Meer dan 5,3 miljoen beoordelingen en recensies Organiseer de boeken die je wilt lezen of gelezen hebt Het laatste boekennieuws Word gratis lid
×
    Evi F. Verhasselt Auteur

Blogpost: Evi F. Verhasselt

De jacht

Bij elke stap die ze zette, welden er nieuwe geuren op uit het bladerdek onder haar voeten. De regenval van afgelopen nacht had de indringende geuren van rottend hout en schimmels weggewassen, en plaats gemaakt voor de stille belofte van lentebloemen, gedoopt in dauw en zonlicht. Ze lette erop haar voeten neer te zetten in het zompige mos, zodat het hert dat ze in haar vizier had niet zou opschrikken. Duim voor duim baande ze zich een weg naar het meertje, elke tak op haar pad ontwijkend en elke ontluikende struik voorzichtig wegduwend.

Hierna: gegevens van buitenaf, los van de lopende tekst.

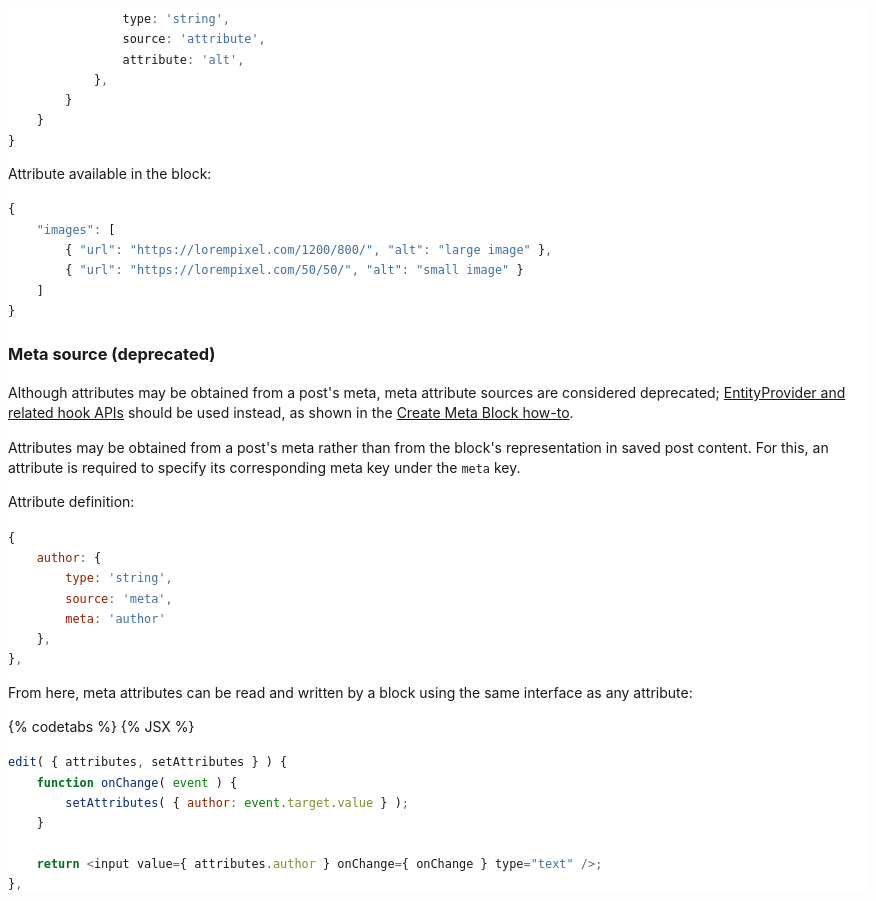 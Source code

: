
 ```js
				type: 'string',
				source: 'attribute',
				attribute: 'alt',
			},
		}
	}
}
```

Attribute available in the block:
```js
{
	"images": [
		{ "url": "https://lorempixel.com/1200/800/", "alt": "large image" },
		{ "url": "https://lorempixel.com/50/50/", "alt": "small image" }
	]
}
```

### Meta source (deprecated)

<div class="callout callout-alert">
Although attributes may be obtained from a post's meta, meta attribute sources are considered deprecated; <a href="https://github.com/WordPress/gutenberg/blob/c367c4e2765f9e6b890d1565db770147efca5d66/packages/core-data/src/entity-provider.js">EntityProvider and related hook APIs</a> should be used instead, as shown in the <a href="https://developer.wordpress.org/block-editor/how-to-guides/metabox/#step-2-add-meta-block">Create Meta Block how-to</a>.
</div>

Attributes may be obtained from a post's meta rather than from the block's representation in saved post content. For this, an attribute is required to specify its corresponding meta key under the `meta` key.

Attribute definition:
```js
{
	author: {
		type: 'string',
		source: 'meta',
		meta: 'author'
	},
},
```

From here, meta attributes can be read and written by a block using the same interface as any attribute:

{% codetabs %}
{% JSX %}

```js
edit( { attributes, setAttributes } ) {
	function onChange( event ) {
		setAttributes( { author: event.target.value } );
	}

	return <input value={ attributes.author } onChange={ onChange } type="text" />;
},
```
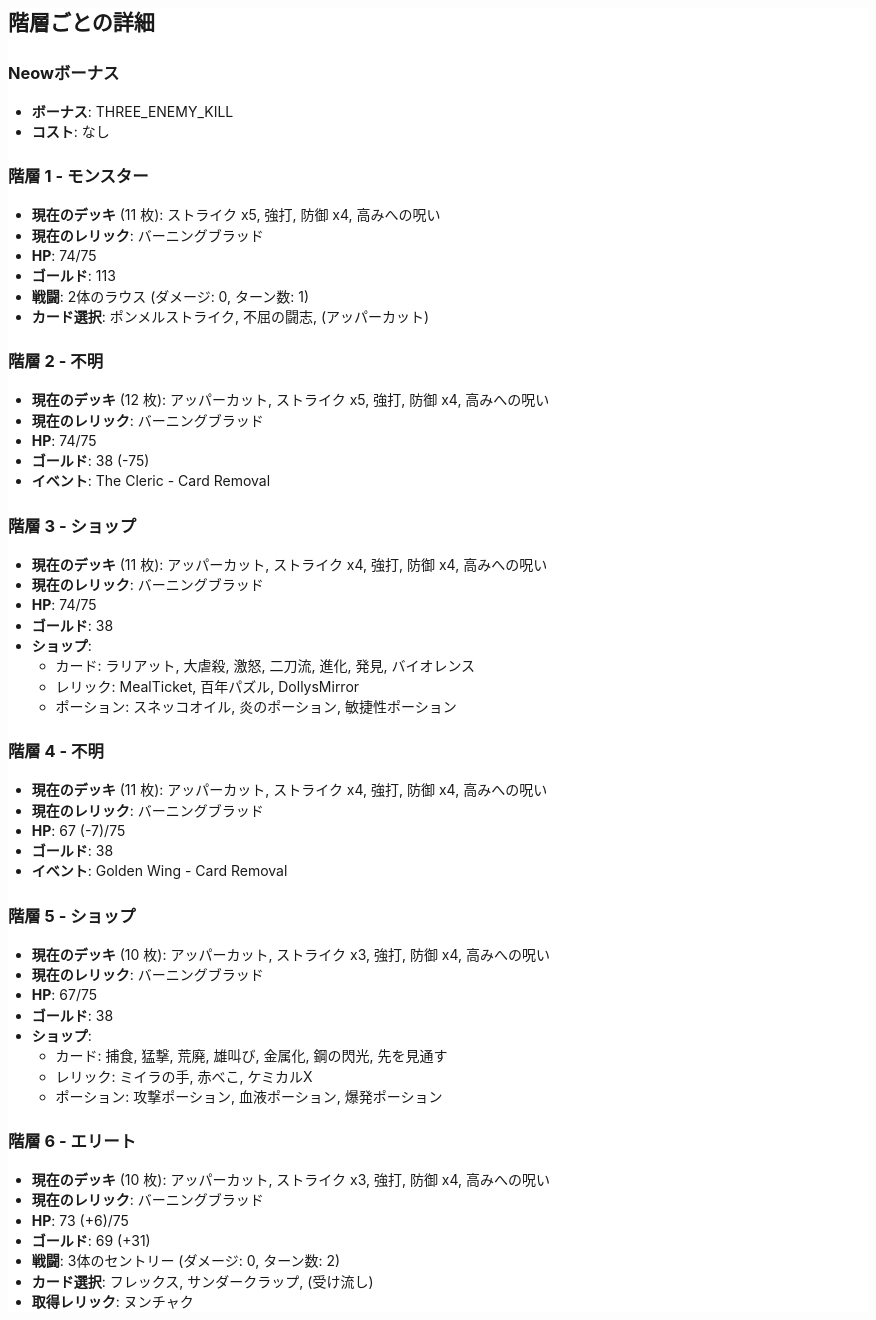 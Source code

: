 ## 階層ごとの詳細

### Neowボーナス
- **ボーナス**: THREE_ENEMY_KILL
- **コスト**: なし

### 階層 1 - モンスター
- **現在のデッキ** (11 枚): ストライク x5, 強打, 防御 x4, 高みへの呪い
- **現在のレリック**: バーニングブラッド
- **HP**: 74/75
- **ゴールド**: 113
- **戦闘**: 2体のラウス (ダメージ: 0, ターン数: 1)
- **カード選択**: ポンメルストライク, 不屈の闘志, (アッパーカット)

### 階層 2 - 不明
- **現在のデッキ** (12 枚): アッパーカット, ストライク x5, 強打, 防御 x4, 高みへの呪い
- **現在のレリック**: バーニングブラッド
- **HP**: 74/75
- **ゴールド**: 38 (-75)
- **イベント**: The Cleric - Card Removal

### 階層 3 - ショップ
- **現在のデッキ** (11 枚): アッパーカット, ストライク x4, 強打, 防御 x4, 高みへの呪い
- **現在のレリック**: バーニングブラッド
- **HP**: 74/75
- **ゴールド**: 38
- **ショップ**:
  - カード: ラリアット, 大虐殺, 激怒, 二刀流, 進化, 発見, バイオレンス
  - レリック: MealTicket, 百年パズル, DollysMirror
  - ポーション: スネッコオイル, 炎のポーション, 敏捷性ポーション

### 階層 4 - 不明
- **現在のデッキ** (11 枚): アッパーカット, ストライク x4, 強打, 防御 x4, 高みへの呪い
- **現在のレリック**: バーニングブラッド
- **HP**: 67 (-7)/75
- **ゴールド**: 38
- **イベント**: Golden Wing - Card Removal

### 階層 5 - ショップ
- **現在のデッキ** (10 枚): アッパーカット, ストライク x3, 強打, 防御 x4, 高みへの呪い
- **現在のレリック**: バーニングブラッド
- **HP**: 67/75
- **ゴールド**: 38
- **ショップ**:
  - カード: 捕食, 猛撃, 荒廃, 雄叫び, 金属化, 鋼の閃光, 先を見通す
  - レリック: ミイラの手, 赤べこ, ケミカルX
  - ポーション: 攻撃ポーション, 血液ポーション, 爆発ポーション

### 階層 6 - エリート
- **現在のデッキ** (10 枚): アッパーカット, ストライク x3, 強打, 防御 x4, 高みへの呪い
- **現在のレリック**: バーニングブラッド
- **HP**: 73 (+6)/75
- **ゴールド**: 69 (+31)
- **戦闘**: 3体のセントリー (ダメージ: 0, ターン数: 2)
- **カード選択**: フレックス, サンダークラップ, (受け流し)
- **取得レリック**: ヌンチャク
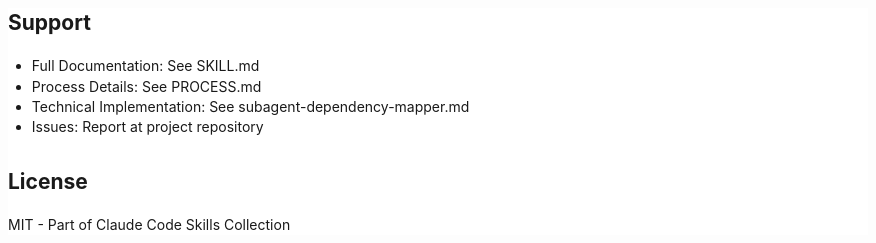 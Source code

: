 ## Support

- Full Documentation: See SKILL.md
- Process Details: See PROCESS.md
- Technical Implementation: See subagent-dependency-mapper.md
- Issues: Report at project repository

## License

MIT - Part of Claude Code Skills Collection
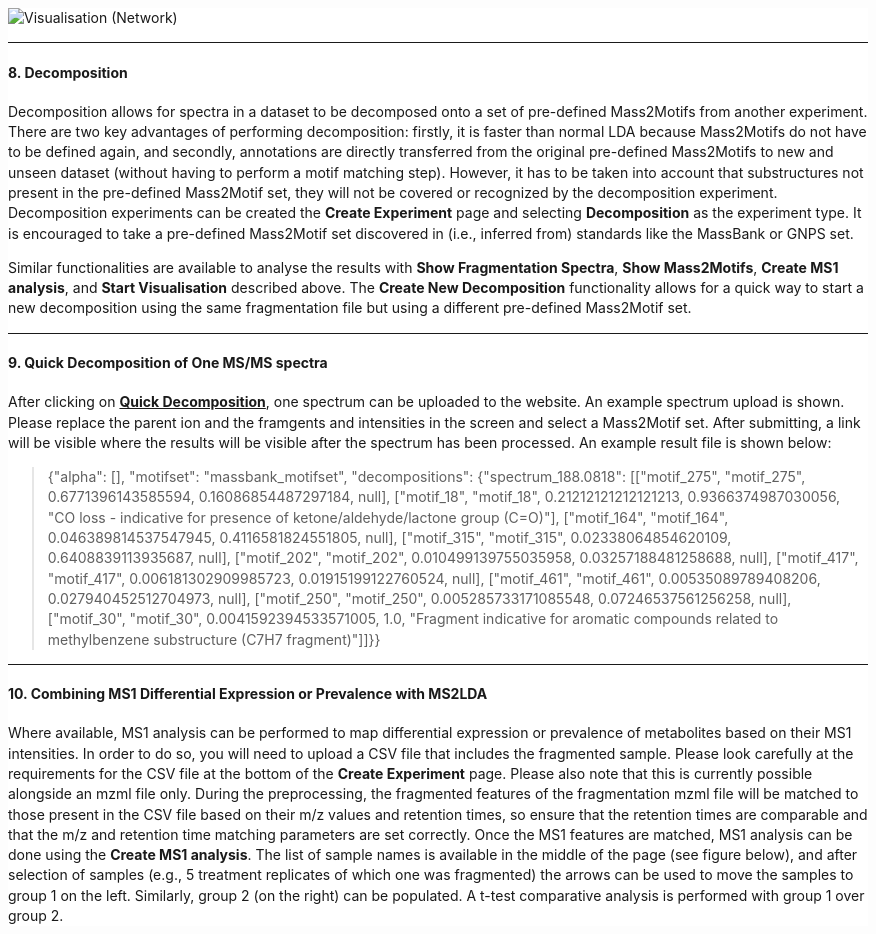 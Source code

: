 
<p class="centered">
<img src="{% static 'images/user_guide/visualisation_network.png' %}" class="img-thumbnail" alt="Visualisation (Network)" width="100%" style="float:none;margin:auto;">
</p>

---

#### <a name="decomposition">8. Decomposition</a>

Decomposition allows for spectra in a dataset to be decomposed onto a set of pre-defined Mass2Motifs from another experiment. There are two key advantages of performing decomposition: firstly, it is faster than normal LDA because Mass2Motifs do not have to be defined again, and secondly, annotations are directly transferred from the original pre-defined Mass2Motifs to new and unseen dataset (without having to perform a motif matching step). However, it has to be taken into account that substructures not present in the pre-defined Mass2Motif set, they will not be covered or recognized by the decomposition experiment. Decomposition experiments can be created the **Create Experiment** page and selecting **Decomposition** as the experiment type. It is encouraged to take a pre-defined Mass2Motif set discovered in (i.e., inferred from) standards like the MassBank or GNPS set.

Similar functionalities are available to analyse the results with **Show Fragmentation Spectra**, **Show Mass2Motifs**, **Create MS1 analysis**, and **Start Visualisation** described above. The **Create New Decomposition** functionality allows for a quick way to start a new decomposition using the same fragmentation file but using a different pre-defined Mass2Motif set. 

---

#### <a name="quick_decomposition">9. Quick Decomposition of One MS/MS spectra</a>

After clicking on **<a href="http://ms2lda.org/decomposition/decompose_spectrum/">Quick Decomposition</a>**, one spectrum can be uploaded to the website. An example spectrum upload is shown. Please replace the parent ion and the framgents and intensities in the screen and select a Mass2Motif set. After submitting, a link will be visible where the results will be visible after the spectrum has been processed. An example result file is shown below:

> {"alpha": [], "motifset": "massbank_motifset", "decompositions": {"spectrum_188.0818": [["motif_275", "motif_275", 0.6771396143585594, 0.16086854487297184, null], ["motif_18", "motif_18", 0.21212121212121213, 0.9366374987030056, "CO loss - indicative for presence of ketone/aldehyde/lactone group (C=O)"], ["motif_164", "motif_164", 0.046389814537547945, 0.4116581824551805, null], ["motif_315", "motif_315", 0.02338064854620109, 0.6408839113935687, null], ["motif_202", "motif_202", 0.010499139755035958, 0.03257188481258688, null], ["motif_417", "motif_417", 0.006181302909985723, 0.01915199122760524, null], ["motif_461", "motif_461", 0.00535089789408206, 0.027940452512704973, null], ["motif_250", "motif_250", 0.005285733171085548, 0.07246537561256258, null], ["motif_30", "motif_30", 0.0041592394533571005, 1.0, "Fragment indicative for aromatic compounds related to methylbenzene substructure (C7H7 fragment)"]]}}   

---

#### <a name="ms1_analysis">10. Combining MS1 Differential Expression or Prevalence with MS2LDA</a>

Where available, MS1 analysis can be performed to map differential expression or prevalence of metabolites based on their MS1 intensities. In order to do so, you will need to upload a CSV file that includes the fragmented sample. Please look carefully at the requirements for the CSV file at the bottom of the **Create Experiment** page. Please also note that this is currently possible alongside an mzml file only. During the preprocessing, the fragmented features of the fragmentation mzml file will be matched to those present in the CSV file based on their m/z values and retention times, so ensure that the retention times are comparable and that the m/z and retention time matching parameters are set correctly. Once the MS1 features are matched, MS1 analysis can be done using the **Create MS1 analysis**. The list of sample names is available in the middle of the page (see figure below), and after selection of samples (e.g., 5 treatment replicates of which one was fragmented) the arrows can be used to move the samples to group 1 on the left. Similarly, group 2 (on the right) can be populated. A t-test comparative analysis is performed with group 1 over group 2.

"Is dit niet dicht genoeg?"

"Ssttt... Aggie, wees stil."

Het hert stopte abrupt met drinken en keek op. Zijn oren draaiden alert alle kanten op en zijn benen trilden, klaar om weg te rennen bij het minste gevaar. Celie proefde de lucht. De wind stond goed. Er was geen kans op dat haar lichaamsgeur de neus van het hert zou alarmeren. Ze waagde nog een stap. Het hert week terug van de waterplas en Celie bevroor. Ze moest het schot nu nemen, anders was het te laat. Tergend traag richtte ze haar boog en trok de pees op tot aan haar kin. De pijl lag kaarsrecht op het doelwit. Ze ademde de kille ochtendlucht in en liet die vervolgens samen met haar pijl ontsnappen. Geluidloos vloog de dood door het woud en Celie wist dat het raak zou zijn. Vanavond aten ze hertenvlees.

Een droog ploppend geluid brak de ontwakende stilte van het woud, gevolgd door een vlijmscherpe knal en een zachte bons van iets dat op de bosbodem viel. In een warreling van gebroken twijgjes ging het hert er vandoor.

"Wat was dat?"

"Geen hert alleszins."

"Het leek wel alsof er iets in de lucht verscheen, Aggie. Iets blauws."

"Ja, dat zag ik ook. Ga je nog kijken wat je geschoten hebt?"

"Wat? Ga je niet mee?"

"Ben je gek? Jij bent de ridder. Ik blijf wel lekker hier."

Celie schudde het hoofd. Ondanks alles bleef Aggie een eekhoorn in hart en nieren. Op haar hoede liep ze in de richting van het meer tot ze de veren van haar pijl zag die parmantig de lucht in staken. Het blad zat diep in het hart van een vierkantig, blauw ding. Een boek. Wat deed een boek in het midden van het woud?

 De zwaardvrouwe greep haar pijl en trok het boek los. Ondanks het vuile, vochtige papier en het gat in het midden, was de kaft maar al te duidelijk. De goudgele letters schreeuwden haar toe en de tekening gaf haar koude rillingen.

"Aggie? Dit moet je zien!"

In enkele tellen was hij bij haar. Geschokt staarde hij naar de voorkant van het boek.

"Zijn wij dat?"

"Ik... ik denk het wel. Samen met Illis. Weet je nog? Toen we achtervolgd werden door die luchtdraak?"

"Natuurlijk, dat scheelde maar een haartje. En jij maar schreeuwen!"

"Dit boek gaat over ons, Aggie."

"Maar, waar komt het vandaan?"

"Geen idee. Dit moet het werk zijn van een tovenaar volgens mij."

"Of van Tataneh. Dit lijkt me echt iets dat zij zou doen."

"Je hebt gelijk, Aggie, maar... wat moeten we ermee?"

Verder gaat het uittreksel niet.